An employer has the burden of producing evidence rebutting the plaintiff's prima facie case of disparate impact. Atonio, 810 F.2d at 1485. Plant & Field did not produce any probative evidence rebutting the plaintiffs' prima facie case of disparate impact for the period July 15, 1983 to December 31, 1983. The district court's grant of summary judgment was therefore proper.


The district court's order is affirmed in all respects.

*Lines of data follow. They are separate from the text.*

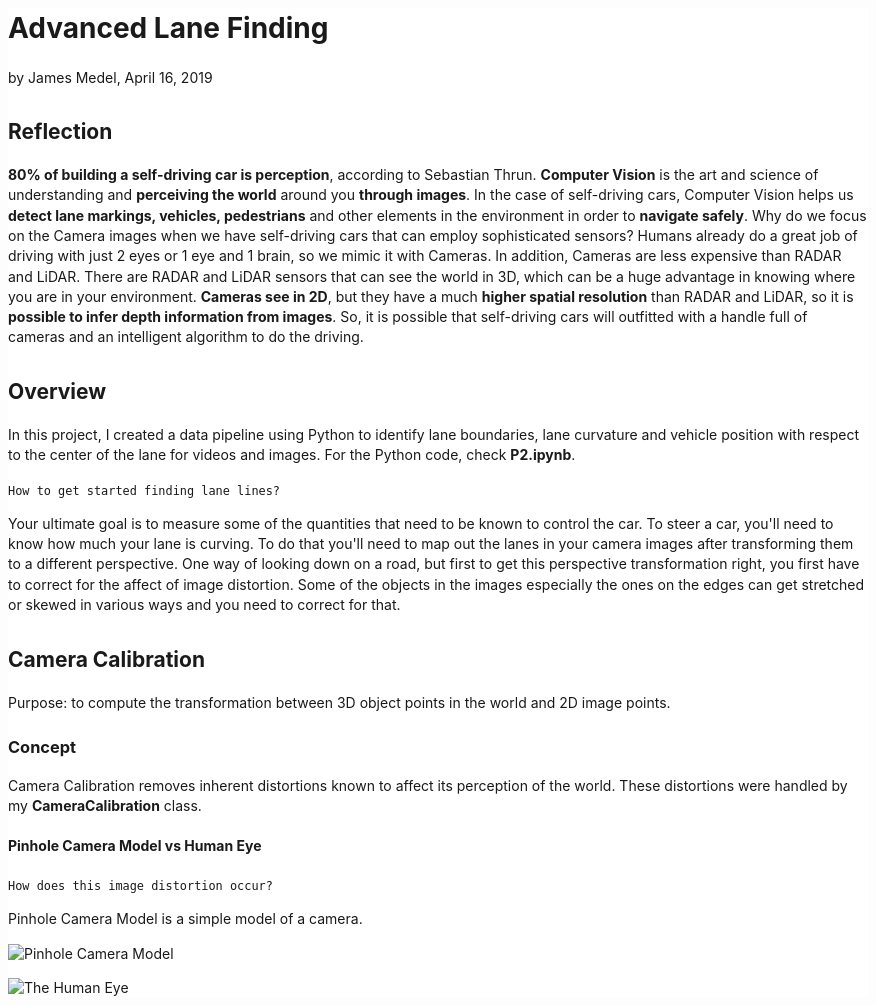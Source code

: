 # Advanced Lane Finding

by James Medel, April 16, 2019

## Reflection

**80% of building a self-driving car is perception**, according to Sebastian Thrun. **Computer Vision** is the art and science of understanding and **perceiving the world** around you **through images**. In the case of self-driving cars, Computer Vision helps us **detect lane markings, vehicles, pedestrians** and other elements in the environment in order to **navigate safely**. Why do we focus on the Camera images when we have self-driving cars that can employ sophisticated sensors? Humans already do a great job of driving with just 2 eyes or 1 eye and 1 brain, so we mimic it with Cameras. In addition, Cameras are less expensive than RADAR and LiDAR. There are RADAR and LiDAR sensors that can see the world in 3D, which can be a huge advantage in knowing where you are in your environment. **Cameras see in 2D**, but they have a much **higher spatial resolution** than RADAR and LiDAR, so it is **possible to infer depth information from images**. So, it is possible that self-driving cars will outfitted with a handle full of cameras and an intelligent algorithm to do the driving.

## Overview

In this project, I created a data pipeline using Python to identify lane boundaries, lane curvature and vehicle position with respect to the center of the lane for videos and images. For the Python code, check **P2.ipynb**.

`How to get started finding lane lines?`

Your ultimate goal is to measure some of the quantities that need to be known to control the car. To steer a car, you'll need to know how much your lane is curving. To do that you'll need to map out the lanes in your camera images after transforming them to a different perspective. One way of looking down on a road, but first to get this perspective transformation right, you first have to correct for the affect of image distortion. Some of the objects in the images especially the ones on the edges can get stretched or skewed in various ways and you need to correct for that.

## Camera Calibration

Purpose: to compute the transformation between 3D object points in the world and 2D image points.

### Concept

Camera Calibration removes inherent distortions known to affect its perception of the world. These distortions were handled by my **CameraCalibration** class.

#### Pinhole Camera Model vs Human Eye

`How does this image distortion occur?`

Pinhole Camera Model is a simple model of a camera.

![Pinhole Camera Model]()

![The Human Eye]()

This disposition is not appropriate for publication and may not be cited to or by the courts of this circuit except as provided by 9th Cir.R. 36-3


The exact dates of the plaintiffs' application are unclear. The plaintiffs' declarations state on or about February 5; the defendants claim (without any apparent support) February 6. The application forms themselves suggest that Davis applied on February 5th, that Van applied on the 6th, and that Owens applied on the 8th. Johnson's application is undated


The only relevant evidence offered by Plant and Field is the declaration of Tom Gallacher. Gallacher was a supervisor in charge of maintenance at Plant and Field in 1984. Gallacher testified that "from time to time" he has helped the personnel coordinator locate candidates from the "application pending" file and that because applications "get 'stale' very quickly," "I would try to find persons who had applied within a week or two of the time that I was looking." Gallacher did not testify that he participated in the decisions to hire male applicants instead of the plaintiffs or even that he had heard that these male applicants were selected over the plaintiffs because their applications were less "stale."